| Assignment |
Copy all entries verbatim and keep any pictures out of the copy.

| Material for the task |

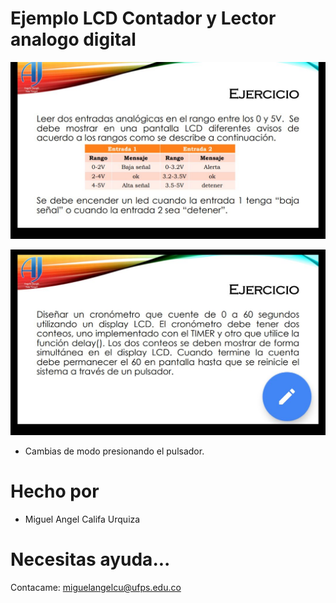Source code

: # Ejemplo LCD Contador y Lector analogo digital

![Caso 1](https://raw.githubusercontent.com/miguel5612/Arduino_Utils/master/LCD%20%2B2%20potenciometros/Pregunta%20del%20problema/ejercicio%201.jpeg)

![Caso 2](https://raw.githubusercontent.com/miguel5612/Arduino_Utils/master/LCD%20%2B2%20potenciometros/Pregunta%20del%20problema/Ejercicio%202.jpeg)

- Cambias de modo presionando el pulsador.

# Hecho por
- Miguel Angel Califa Urquiza
# Necesitas ayuda...
Contacame: miguelangelcu@ufps.edu.co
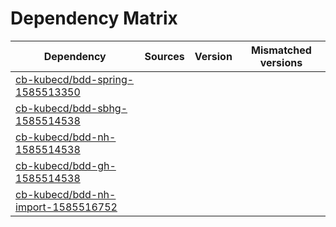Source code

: # Dependency Matrix

Dependency | Sources | Version | Mismatched versions
---------- | ------- | ------- | -------------------
[cb-kubecd/bdd-spring-1585513350](https://github.com/cb-kubecd/bdd-spring-1585513350.git) |  | []() | 
[cb-kubecd/bdd-sbhg-1585514538](https://github.com/cb-kubecd/bdd-sbhg-1585514538.git) |  | []() | 
[cb-kubecd/bdd-nh-1585514538](https://github.com/cb-kubecd/bdd-nh-1585514538.git) |  | []() | 
[cb-kubecd/bdd-gh-1585514538](https://github.com/cb-kubecd/bdd-gh-1585514538.git) |  | []() | 
[cb-kubecd/bdd-nh-import-1585516752](https://github.com/cb-kubecd/bdd-nh-import-1585516752.git) |  | []() | 
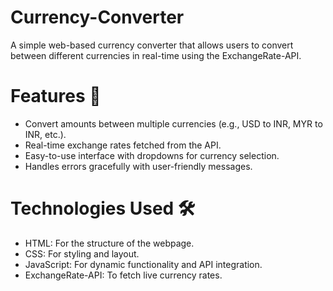 # Currency-Converter
A simple web-based currency converter that allows users to convert between different currencies in real-time using the ExchangeRate-API.
# Features 🚀
- Convert amounts between multiple currencies (e.g., USD to INR, MYR to INR, etc.).
- Real-time exchange rates fetched from the API.
- Easy-to-use interface with dropdowns for currency selection.
- Handles errors gracefully with user-friendly messages.
# Technologies Used 🛠️
- HTML: For the structure of the webpage.
- CSS: For styling and layout.
- JavaScript: For dynamic functionality and API integration.
- ExchangeRate-API: To fetch live currency rates.
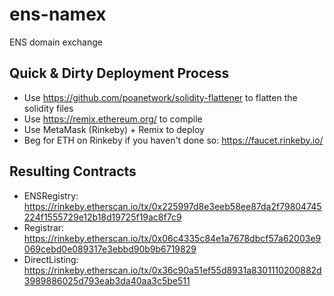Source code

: # ens-namex
ENS domain exchange

## Quick & Dirty Deployment Process

* Use https://github.com/poanetwork/solidity-flattener to flatten the solidity files
* Use https://remix.ethereum.org/ to compile
* Use MetaMask (Rinkeby) + Remix to deploy
* Beg for ETH on Rinkeby if you haven't done so: https://faucet.rinkeby.io/

## Resulting Contracts

* ENSRegistry: https://rinkeby.etherscan.io/tx/0x225997d8e3eeb58ee87da2f79804745224f1555729e12b18d19725f19ac8f7c9
* Registrar: https://rinkeby.etherscan.io/tx/0x06c4335c84e1a7678dbcf57a62003e9069cebd0e089317e3ebbd90b9b6719829
* DirectListing: https://rinkeby.etherscan.io/tx/0x36c90a51ef55d8931a8301110200882d3989886025d793eab3da40aa3c5be511
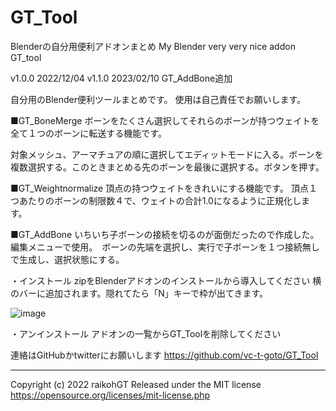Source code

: # GT_Tool
Blenderの自分用便利アドオンまとめ My Blender very very nice addon
GT_tool

v1.0.0  2022/12/04
v1.1.0  2023/02/10 GT_AddBone追加



自分用のBlender便利ツールまとめです。
使用は自己責任でお願いします。

■GT_BoneMerge
ボーンをたくさん選択してそれらのボーンが持つウェイトを全て１つのボーンに転送する機能です。

対象メッシュ、アーマチュアの順に選択してエディットモードに入る。ボーンを複数選択する。このときまとめる先のボーンを最後に選択する。ボタンを押す。

■GT_Weightnormalize
頂点の持つウェイトをきれいにする機能です。
頂点１つあたりのボーンの制限数４で、ウェイトの合計1.0になるように正規化します。

■GT_AddBone
いちいち子ボーンの接続を切るのが面倒だったので作成した。
編集メニューで使用。　ボーンの先端を選択し、実行で子ボーンを１つ接続無しで生成し、選択状態にする。



・インストール
zipをBlenderアドオンのインストールから導入してください
横のバーに追加されます。隠れてたら「N」キーで枠が出てきます。


![image](https://user-images.githubusercontent.com/43428951/205498092-70a17412-3396-49a1-930b-05451c26af00.png)


・アンインストール
アドオンの一覧からGT_Toolを削除してください





連絡はGitHubかtwitterにお願いします
https://github.com/vc-t-goto/GT_Tool


-----------------------------------------------
Copyright (c) 2022 raikohGT
Released under the MIT license
https://opensource.org/licenses/mit-license.php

| Answer section |
Source code

: # Ejemplo LCD Contador y Lector analogo digital

![Caso 1](https://raw.githubusercontent.com/miguel5612/Arduino_Utils/master/LCD%20%2B2%20potenciometros/Pregunta%20del%20problema/ejercicio%201.jpeg)

![Caso 2](https://raw.githubusercontent.com/miguel5612/Arduino_Utils/master/LCD%20%2B2%20potenciometros/Pregunta%20del%20problema/Ejercicio%202.jpeg)

- Cambias de modo presionando el pulsador.

# Hecho por
- Miguel Angel Califa Urquiza
# Necesitas ayuda...
Contacame: miguelangelcu@ufps.edu.co
Source code

: # Dependency Matrix

Dependency | Sources | Version | Mismatched versions
---------- | ------- | ------- | -------------------
[cb-kubecd/bdd-spring-1585513350](https://github.com/cb-kubecd/bdd-spring-1585513350.git) |  | []() | 
[cb-kubecd/bdd-sbhg-1585514538](https://github.com/cb-kubecd/bdd-sbhg-1585514538.git) |  | []() | 
[cb-kubecd/bdd-nh-1585514538](https://github.com/cb-kubecd/bdd-nh-1585514538.git) |  | []() | 
[cb-kubecd/bdd-gh-1585514538](https://github.com/cb-kubecd/bdd-gh-1585514538.git) |  | []() | 
[cb-kubecd/bdd-nh-import-1585516752](https://github.com/cb-kubecd/bdd-nh-import-1585516752.git) |  | []() | 
 # Currency-Converter
A simple web-based currency converter that allows users to convert between different currencies in real-time using the ExchangeRate-API.
# Features 🚀
- Convert amounts between multiple currencies (e.g., USD to INR, MYR to INR, etc.).
- Real-time exchange rates fetched from the API.
- Easy-to-use interface with dropdowns for currency selection.
- Handles errors gracefully with user-friendly messages.
# Technologies Used 🛠️
- HTML: For the structure of the webpage.
- CSS: For styling and layout.
- JavaScript: For dynamic functionality and API integration.
- ExchangeRate-API: To fetch live currency rates.
Source code

: # ens-namex
ENS domain exchange

## Quick & Dirty Deployment Process

* Use https://github.com/poanetwork/solidity-flattener to flatten the solidity files
* Use https://remix.ethereum.org/ to compile
* Use MetaMask (Rinkeby) + Remix to deploy
* Beg for ETH on Rinkeby if you haven't done so: https://faucet.rinkeby.io/

## Resulting Contracts

* ENSRegistry: https://rinkeby.etherscan.io/tx/0x225997d8e3eeb58ee87da2f79804745224f1555729e12b18d19725f19ac8f7c9
* Registrar: https://rinkeby.etherscan.io/tx/0x06c4335c84e1a7678dbcf57a62003e9069cebd0e089317e3ebbd90b9b6719829
* DirectListing: https://rinkeby.etherscan.io/tx/0x36c90a51ef55d8931a8301110200882d3989886025d793eab3da40aa3c5be511
Source code

: # GT_Tool
Blenderの自分用便利アドオンまとめ My Blender very very nice addon
GT_tool

v1.0.0  2022/12/04
v1.1.0  2023/02/10 GT_AddBone追加



自分用のBlender便利ツールまとめです。
使用は自己責任でお願いします。

■GT_BoneMerge
ボーンをたくさん選択してそれらのボーンが持つウェイトを全て１つのボーンに転送する機能です。

対象メッシュ、アーマチュアの順に選択してエディットモードに入る。ボーンを複数選択する。このときまとめる先のボーンを最後に選択する。ボタンを押す。

■GT_Weightnormalize
頂点の持つウェイトをきれいにする機能です。
頂点１つあたりのボーンの制限数４で、ウェイトの合計1.0になるように正規化します。

■GT_AddBone
いちいち子ボーンの接続を切るのが面倒だったので作成した。
編集メニューで使用。　ボーンの先端を選択し、実行で子ボーンを１つ接続無しで生成し、選択状態にする。



・インストール
zipをBlenderアドオンのインストールから導入してください
横のバーに追加されます。隠れてたら「N」キーで枠が出てきます。


![image](https://user-images.githubusercontent.com/43428951/205498092-70a17412-3396-49a1-930b-05451c26af00.png)


・アンインストール
アドオンの一覧からGT_Toolを削除してください





連絡はGitHubかtwitterにお願いします
https://github.com/vc-t-goto/GT_Tool


-----------------------------------------------
Copyright (c) 2022 raikohGT
Released under the MIT license
https://opensource.org/licenses/mit-license.php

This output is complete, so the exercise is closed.